Ask PG: Applying to YC Winter 2012 as college freshmen - grizzlylazer

Hi PG/HN Community,<p>We're a team of 3 freshmen college students who:
- have an exciting idea that we think is going to disrupt the e-commerce space
- are in the bay area and willing to dedicate a huge chunk of our time on the idea even if rejected from YC
- have already started building on product, two of us are programmers (with great UI sense)<p>We are eager to apply for YC, but were wondering how being in college affects the YC application process. For example, what were some successful YC applicants (I know Sam Altman of Loopt was one) who applied while still in college and what they did about their college career?
======
patio11
I'm not PG, but let me describe the trajectory of a successful firm at YC:

1) You bust butt for 3 months.

2) You continue busting butt for several years. During this time, several
major life events happen to you. One of them will be signing contracts the
size of a college textbook. On the signing of these contracts, one or several
houses worth of money will show up in your business' checking account. You'll
have plenty of things to spend the money on, like making sure the families of
your employees eat on a regular basis and have access to healthcare.

Does the trajectory of a successful YC startup sound like something which is
easy for you to swing when cramming for second semester sophomore finals? No?
Then you should probably expect a question like "If it looks kinda likely that
you have a shot at being one of our successful startups, are you all going to
drop out?" If your answer to that is no, or if YC perceives that your answer
to that would be no, YC is wasting time with you.

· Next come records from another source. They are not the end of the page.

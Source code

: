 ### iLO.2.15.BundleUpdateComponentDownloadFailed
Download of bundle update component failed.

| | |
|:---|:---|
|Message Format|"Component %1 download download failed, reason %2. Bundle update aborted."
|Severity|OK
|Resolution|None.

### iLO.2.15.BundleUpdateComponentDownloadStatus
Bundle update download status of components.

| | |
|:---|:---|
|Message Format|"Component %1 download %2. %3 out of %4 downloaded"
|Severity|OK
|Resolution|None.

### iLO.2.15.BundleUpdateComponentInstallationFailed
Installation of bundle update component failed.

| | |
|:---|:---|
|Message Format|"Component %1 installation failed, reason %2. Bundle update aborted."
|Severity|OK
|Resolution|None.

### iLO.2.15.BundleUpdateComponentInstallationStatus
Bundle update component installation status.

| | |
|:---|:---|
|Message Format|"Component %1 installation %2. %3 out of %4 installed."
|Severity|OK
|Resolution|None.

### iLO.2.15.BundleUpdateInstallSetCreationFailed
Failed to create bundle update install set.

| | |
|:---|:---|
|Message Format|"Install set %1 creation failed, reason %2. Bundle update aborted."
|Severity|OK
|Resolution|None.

Unsolicited advice: Get the degree, come back in a few years. YC will probably
still be here.

------
pg
We're reluctant to fund people who are still in college. Especially freshmen.
Even if you can start a startup successfully at that age, it's not necessarily
a good thing for you.

Sam had just finished his sophomore year. That's different from having only 1
semester of college.

Startups take over your life. For most people it would be a mistake to jump
into one thing so completely before you even know what all the options are.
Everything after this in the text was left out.